* Exercise requirements:
Omit every picture while you reproduce the entries that follow word for word.

*** Provided entries Section Begins ***

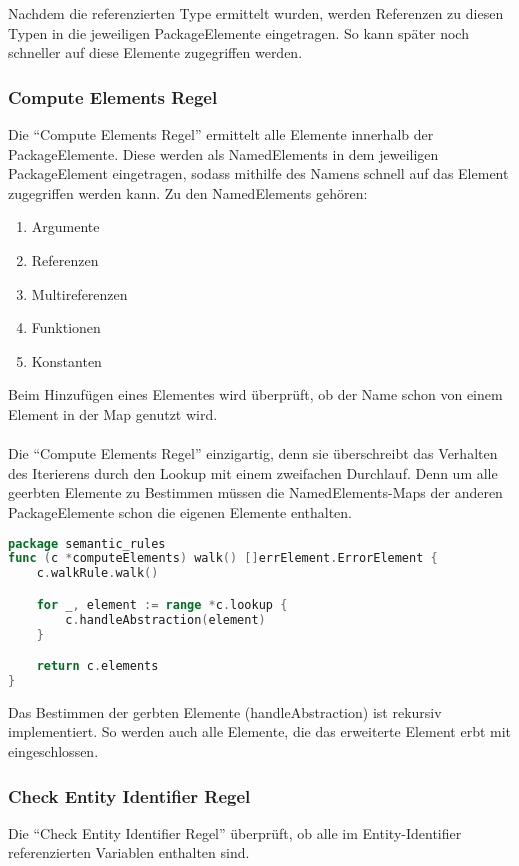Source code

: \documentclass[./einleitung.tex]{subfiles}
\begin{document}
    Nachdem die referenzierten Type ermittelt wurden, werden Referenzen zu diesen Typen in die jeweiligen PackageElemente eingetragen.
    So kann später noch schneller auf diese Elemente zugegriffen werden.

    \subsubsection{Compute Elements Regel}
    Die ``Compute Elements Regel'' ermittelt alle Elemente innerhalb der PackageElemente.
    Diese werden als NamedElements in dem jeweiligen PackageElement eingetragen, sodass mithilfe des Namens schnell auf das Element zugegriffen werden kann.
    Zu den NamedElements gehören:
    \begin{enumerate}
        \item Argumente
        \item Referenzen
        \item Multireferenzen
        \item Funktionen
        \item Konstanten
    \end{enumerate}
    Beim Hinzufügen eines Elementes wird überprüft, ob der Name schon von einem Element in der Map genutzt wird. \\ \\
    Die ``Compute Elements Regel'' einzigartig, denn sie überschreibt das Verhalten des Iterierens durch den Lookup mit einem zweifachen Durchlauf.
    Denn um alle geerbten Elemente zu Bestimmen müssen die NamedElements-Maps der anderen PackageElemente schon die eigenen Elemente enthalten.
    \begin{lstlisting}[language=Go]
package semantic_rules
func (c *computeElements) walk() []errElement.ErrorElement {
	c.walkRule.walk()

	for _, element := range *c.lookup {
		c.handleAbstraction(element)
	}

	return c.elements
}
    \end{lstlisting}
    Das Bestimmen der gerbten Elemente (handleAbstraction) ist rekursiv implementiert.
    So werden auch alle Elemente, die das erweiterte Element erbt mit eingeschlossen.

    \subsubsection{Check Entity Identifier Regel}
    Die ``Check Entity Identifier Regel'' überprüft, ob alle im Entity-Identifier referenzierten Variablen enthalten sind.
\end{document}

*** Provided entries Section Ends ***

* Reply to the exercise:
Source code

: \documentclass[./einleitung.tex]{subfiles}
\begin{document}
    Nachdem die referenzierten Type ermittelt wurden, werden Referenzen zu diesen Typen in die jeweiligen PackageElemente eingetragen.
    So kann später noch schneller auf diese Elemente zugegriffen werden.

    \subsubsection{Compute Elements Regel}
    Die ``Compute Elements Regel'' ermittelt alle Elemente innerhalb der PackageElemente.
    Diese werden als NamedElements in dem jeweiligen PackageElement eingetragen, sodass mithilfe des Namens schnell auf das Element zugegriffen werden kann.
    Zu den NamedElements gehören:
    \begin{enumerate}
        \item Argumente
        \item Referenzen
        \item Multireferenzen
        \item Funktionen
        \item Konstanten
    \end{enumerate}
    Beim Hinzufügen eines Elementes wird überprüft, ob der Name schon von einem Element in der Map genutzt wird. \\ \\
    Die ``Compute Elements Regel'' einzigartig, denn sie überschreibt das Verhalten des Iterierens durch den Lookup mit einem zweifachen Durchlauf.
    Denn um alle geerbten Elemente zu Bestimmen müssen die NamedElements-Maps der anderen PackageElemente schon die eigenen Elemente enthalten.
    \begin{lstlisting}[language=Go]
package semantic_rules
func (c *computeElements) walk() []errElement.ErrorElement {
	c.walkRule.walk()

	for _, element := range *c.lookup {
		c.handleAbstraction(element)
	}

	return c.elements
}
    \end{lstlisting}
    Das Bestimmen der gerbten Elemente (handleAbstraction) ist rekursiv implementiert.
    So werden auch alle Elemente, die das erweiterte Element erbt mit eingeschlossen.

    \subsubsection{Check Entity Identifier Regel}
    Die ``Check Entity Identifier Regel'' überprüft, ob alle im Entity-Identifier referenzierten Variablen enthalten sind.
\end{document}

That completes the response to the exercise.